Why are humans religious? Why do people have faith in a supreme being? A simple answer to that question would be that He exists, but in science, we try to delve deeper than that. In investigating this topic, the most fundamental question and starting point is the following: Are humans naturally predisposed towards religion or is it something we come to accept through societal influence?
The College View took a look at a study by two Oxford scientists, Justin Barrett and John Trigg. Its null hypothesis was that humans are not hard wired to have faith whereas the alternative hypothesis was that people were in some way inclined to believe in the supernatural. The study concluded that humans are naturally are wired to have some sort of religious belief in the world’s purpose. Those educated in the sciences were no exception. This study appears to be quite reliable, as the sample size is enormous. Barrett and Trigg’s paper is actually a conglomeration of forty studies in about two dozen countries.
So people are hard wired to have some sort of faith? But what purpose does that serve? Researchers at Queens University, in a study published by the Association for Psychological Science had a theory that this purpose could be to improve human self discipline. In four different experiments they tested the idea that putting religious ideas into people’s heads through word activities could help increase self control. In this case, their null hypothesis, where nothing is going on, was that thinking about religious words would not increase self control behaviors. The alternative hypothesis was that thinking about these religious topics would cause the subjects of the experiment to exhibit more self control than their peers in the control group. The first three tests were resoundingly rejecting the null hypothesis for the alternative, but there were some wishy-washy results in the fourth. There were three groups in the fourth experiment. One group, rather than normal words, received words related to mortality, a second received words that were related to virtue and not necessarily faith, while the last, as usual, were subjected to words that had to do explicitly with religion and faith. The subjects were then requested to complete the Stroop task, a test that measures an individual’s self control. The virtue group and the religion group preformed equally well whereas the group that was subjected to mortality words preformed poorly compared to their peers.

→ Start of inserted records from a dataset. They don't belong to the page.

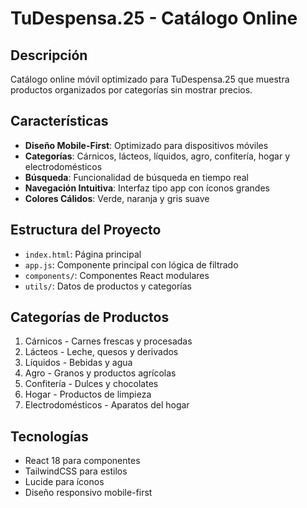 # TuDespensa.25 - Catálogo Online

## Descripción
Catálogo online móvil optimizado para TuDespensa.25 que muestra productos organizados por categorías sin mostrar precios.

## Características
- **Diseño Mobile-First**: Optimizado para dispositivos móviles
- **Categorías**: Cárnicos, lácteos, líquidos, agro, confitería, hogar y electrodomésticos
- **Búsqueda**: Funcionalidad de búsqueda en tiempo real
- **Navegación Intuitiva**: Interfaz tipo app con íconos grandes
- **Colores Cálidos**: Verde, naranja y gris suave

## Estructura del Proyecto
- `index.html`: Página principal
- `app.js`: Componente principal con lógica de filtrado
- `components/`: Componentes React modulares
- `utils/`: Datos de productos y categorías

## Categorías de Productos
1. Cárnicos - Carnes frescas y procesadas
2. Lácteos - Leche, quesos y derivados
3. Líquidos - Bebidas y agua
4. Agro - Granos y productos agrícolas
5. Confitería - Dulces y chocolates
6. Hogar - Productos de limpieza
7. Electrodomésticos - Aparatos del hogar

## Tecnologías
- React 18 para componentes
- TailwindCSS para estilos
- Lucide para íconos
- Diseño responsivo mobile-first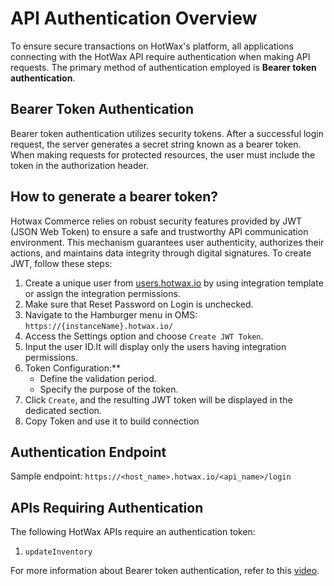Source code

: # API Authentication Overview

To ensure secure transactions on HotWax's platform, all applications connecting with the HotWax API require authentication when making API requests. The primary method of authentication employed is **Bearer token authentication**.

## Bearer Token Authentication

Bearer token authentication utilizes security tokens. After a successful login request, the server generates a secret string known as a bearer token. When making requests for protected resources, the user must include the token in the authorization header.

## How to generate a bearer token? 

Hotwax Commerce relies on robust security features provided by JWT (JSON Web Token) to ensure a safe and trustworthy API communication environment. This mechanism guarantees user authenticity, authorizes their actions, and maintains data integrity through digital signatures. To create JWT, follow these steps: 

1. Create a unique user from [users.hotwax.io](https://users.hotwax.io/) by using integration template or assign the integration permissions.
2. Make sure that Reset Password on Login is unchecked.
3. Navigate to the Hamburger menu in OMS: `https://{instanceName}.hotwax.io/`
3. Access the Settings option and choose `Create JWT Token`.
4. Input the user ID.It will display only the users having integration permissions.
5. Token Configuration:**
   - Define the validation period.
   - Specify the purpose of the token.
6. Click `Create`, and the resulting JWT token will be displayed in the dedicated section.
7. Copy Token and use it to build connection


## Authentication Endpoint

Sample endpoint: `https://<host_name>.hotwax.io/<api_name>/login`


## APIs Requiring Authentication

The following HotWax APIs require an authentication token:

1. `updateInventory`


For more information about Bearer token authentication, refer to this [video](https://youtu.be/n-IFlWGX1t4).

So what’s the conclusion here? While we can definitively say there is something wired into our psychology that wants to believe in a higher power or at the very least a higher purpose, we can’t say for sure what that purpose is. Evidence from the Queen’s University researchers does indicate that our faith could serve some purpose regarding self control, but in just one study, and one with slightly contradictory results at that, we will need more research before we can fully answer what exact purpose having a religious predisposition serves the human race.